I don't either.  But you seemed to suggest observers depend on real
physical implementations, so at best your theory of existence is based on
some degree of circularity.  Observers depend on "physics", but that
physics depends on what observers can learn and communicate about that
physics.  If what exists is so observer-relative, every observers could
come to a different conclusion about what exists, which doesn't seem like a
very useful model.


> I also do not mistake potential infinities from actual infinities. They
> are different.
>
>
>
>
>
>>
>>  What about uncertainties, like string theory, or many worlds?  Would
>> those be nonphysical?
>>
>>
>>      Indeed! If they can neither be experienced nor communicated then
>> they are by this definition unphysical. This is not unusual. There are many
>> solutions to accepted physics equations that are similarly considered
>> "unphysical" without any controversy.
>>
>
> Would the "physical world" for two observers A and B, be different from
> two observers C and D?
>
>
>     Maybe, if C and D where perpetually incommunicado from A and B. Event
> horizons have interesting consequences.
>
>
>
>
>
>>
>>
>>
>>
>>>  It is those facts that cannot be denied without introducing
>>> contradictions, thus such things as "hallucinations" and "mirages" are
>>> excluded. I guess that this definition might seem tautological, but it
>>> seems to me to be the explanation that has the longest reach in its power
>>> to explain what is meant by the word. Additionally, physical refers to
>>> "objects of the world"
>>>
>>>  What do you mean by "the world"?
>>
>>
>> Earth, This Hubble Volume, Everything beyond it in all dimensions
>> forever, all branches of the wavefunction, all possible string theories,
>> all self-consistent structures?
>>
>>
>>      Any and all of those that satisfy the definition that I gave above.
>> It seems that people like axiomatic definitions, so have some. ;-P The
>> point is that without observers that act as the "to whom meaning obtains"
>> there is no such thing as meaningfulness. This is my thumbnail argument
>> against Platonism and any other idealist ontology.
>>
>
> Could you clarify the argument?  I don't understand it.
>
>
>     Maybe you don't wish to understand. That is your choice.
>
>
Thanks, that was helpful.


>
>
>
>
>>  Abstracting away the entity to whom meaning exists is just inverted semantic
>> externalization<http://findarticles.com/p/articles/mi_hb6405/is_3_68/ai_n58511111/>and
>>  is equally fallacious. We can communicate all day about things,
>> including ourselves, as if they don't exist, but this does not change any
>> facts.
>>
>
> Just above you said communication is a requirement for physical existence.
>
>
>     Yes, but it is not the only requirement. Did you note the word "
> incontrovertible"? Mutual consistency and communication are weak
> requirements, but strong enough to to the job. It is how they are achieved
> that is the fun part.
>
>
>
Even if it is only one of the requirements, the contridiction remains:
"We can communicate all day about things, including ourselves, as if they
don't exist, but this does not change any facts."
"The physical is the represented as the sum of
incontrovertible<http://www.thefreedictionary.com/incontrovertible>facts
that mutually communicating observers have in common."
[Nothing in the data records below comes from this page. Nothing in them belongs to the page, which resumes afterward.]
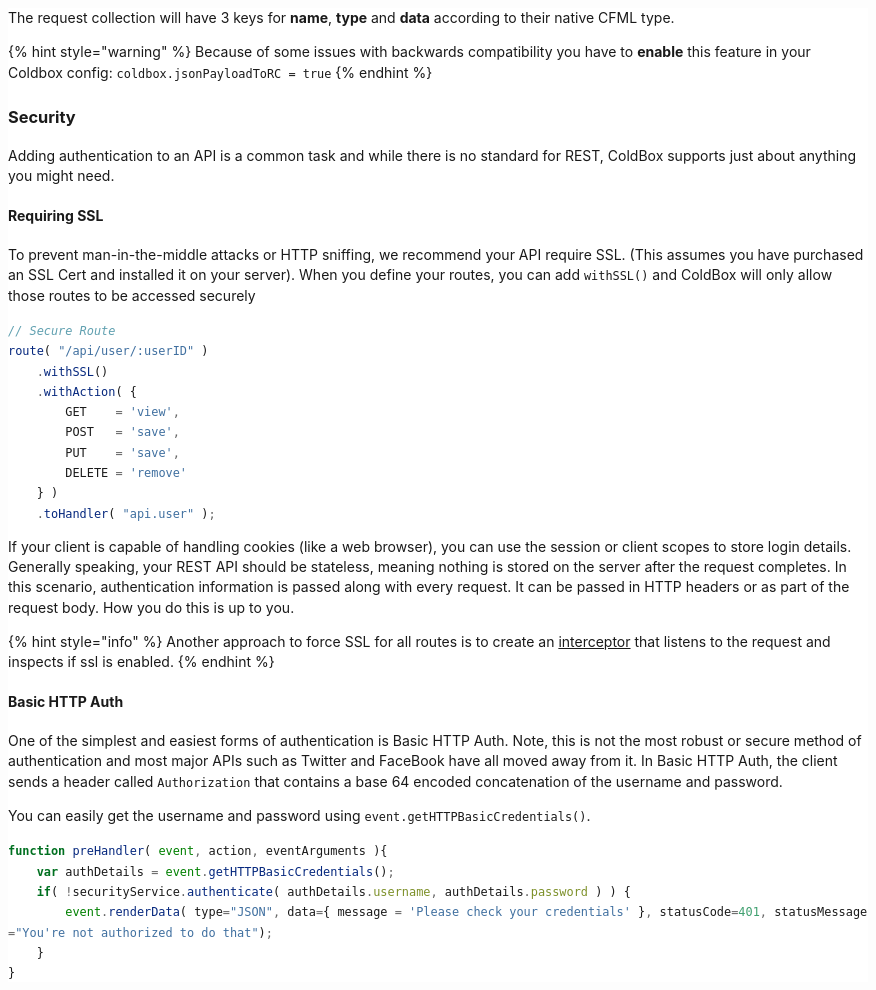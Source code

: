 The request collection will have 3 keys for **name**, **type** and **data** according to their native CFML type.

{% hint style="warning" %}
Because of some issues with backwards compatibility you have to **enable** this feature in your Coldbox config: `coldbox.jsonPayloadToRC = true`
{% endhint %}

### Security

Adding authentication to an API is a common task and while there is no standard for REST, ColdBox supports just about anything you might need.

#### Requiring SSL

To prevent man-in-the-middle attacks or HTTP sniffing, we recommend your API require SSL. \(This assumes you have purchased an SSL Cert and installed it on your server\). When you define your routes, you can add `withSSL()` and ColdBox will only allow those routes to be accessed securely

```javascript
// Secure Route
route( "/api/user/:userID" )
    .withSSL()
    .withAction( {
        GET    = 'view',
        POST   = 'save',
        PUT    = 'save',
        DELETE = 'remove'
    } )
    .toHandler( "api.user" );
```

If your client is capable of handling cookies \(like a web browser\), you can use the session or client scopes to store login details. Generally speaking, your REST API should be stateless, meaning nothing is stored on the server after the request completes. In this scenario, authentication information is passed along with every request. It can be passed in HTTP headers or as part of the request body. How you do this is up to you.

{% hint style="info" %}
Another approach to force SSL for all routes is to create an [interceptor](../../getting-started/configuration/coldbox.cfc/configuration-directives/interceptors.md) that listens to the request and inspects if ssl is enabled.
{% endhint %}

#### Basic HTTP Auth

One of the simplest and easiest forms of authentication is Basic HTTP Auth. Note, this is not the most robust or secure method of authentication and most major APIs such as Twitter and FaceBook have all moved away from it. In Basic HTTP Auth, the client sends a header called `Authorization` that contains a base 64 encoded concatenation of the username and password.

You can easily get the username and password using `event.getHTTPBasicCredentials()`.

```javascript
function preHandler( event, action, eventArguments ){
    var authDetails = event.getHTTPBasicCredentials();
    if( !securityService.authenticate( authDetails.username, authDetails.password ) ) {
        event.renderData( type="JSON", data={ message = 'Please check your credentials' }, statusCode=401, statusMessage="You're not authorized to do that");
    }
}
```
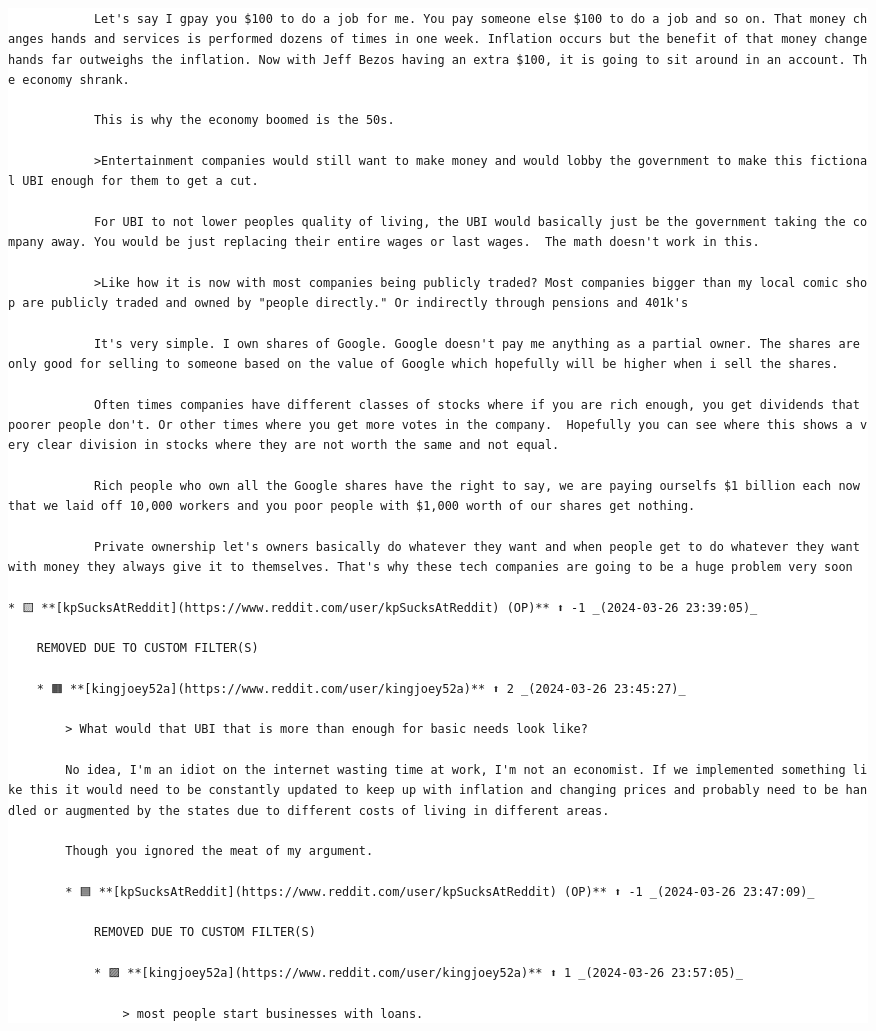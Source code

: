 				Let's say I gpay you $100 to do a job for me. You pay someone else $100 to do a job and so on. That money changes hands and services is performed dozens of times in one week. Inflation occurs but the benefit of that money change hands far outweighs the inflation. Now with Jeff Bezos having an extra $100, it is going to sit around in an account. The economy shrank. 
				
				This is why the economy boomed is the 50s. 
				
				>Entertainment companies would still want to make money and would lobby the government to make this fictional UBI enough for them to get a cut.
				
				For UBI to not lower peoples quality of living, the UBI would basically just be the government taking the company away. You would be just replacing their entire wages or last wages.  The math doesn't work in this.  
				
				>Like how it is now with most companies being publicly traded? Most companies bigger than my local comic shop are publicly traded and owned by "people directly." Or indirectly through pensions and 401k's
				
				It's very simple. I own shares of Google. Google doesn't pay me anything as a partial owner. The shares are only good for selling to someone based on the value of Google which hopefully will be higher when i sell the shares. 
				
				Often times companies have different classes of stocks where if you are rich enough, you get dividends that poorer people don't. Or other times where you get more votes in the company.  Hopefully you can see where this shows a very clear division in stocks where they are not worth the same and not equal. 
				
				Rich people who own all the Google shares have the right to say, we are paying ourselfs $1 billion each now that we laid off 10,000 workers and you poor people with $1,000 worth of our shares get nothing. 
				
				Private ownership let's owners basically do whatever they want and when people get to do whatever they want with money they always give it to themselves. That's why these tech companies are going to be a huge problem very soon

	* 🟨 **[kpSucksAtReddit](https://www.reddit.com/user/kpSucksAtReddit) (OP)** ⬆️ -1 _(2024-03-26 23:39:05)_

		REMOVED DUE TO CUSTOM FILTER(S)

		* 🟧 **[kingjoey52a](https://www.reddit.com/user/kingjoey52a)** ⬆️ 2 _(2024-03-26 23:45:27)_

			> What would that UBI that is more than enough for basic needs look like?
			
			No idea, I'm an idiot on the internet wasting time at work, I'm not an economist. If we implemented something like this it would need to be constantly updated to keep up with inflation and changing prices and probably need to be handled or augmented by the states due to different costs of living in different areas.
			
			Though you ignored the meat of my argument.

			* 🟦 **[kpSucksAtReddit](https://www.reddit.com/user/kpSucksAtReddit) (OP)** ⬆️ -1 _(2024-03-26 23:47:09)_

				REMOVED DUE TO CUSTOM FILTER(S)

				* 🟪 **[kingjoey52a](https://www.reddit.com/user/kingjoey52a)** ⬆️ 1 _(2024-03-26 23:57:05)_

					> most people start businesses with loans.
So depending the observers in question, and what they choose to
communicate, what is "physical" changes.  But then you say communication
doesn't change any facts.  So where does that leave the physical?  A
mutual, ever changing agreement between two or more entities?  What was
physical before the first observers evolved?  This sounds a bit like
Wheeler's participatory universe, wherein the universe comes into existence
when the first conscious creature arrived, which is not too different from
some Buddhist schools of thought, nor very different from Bruno's proof
once one assumes mechanism and arithmetical realism.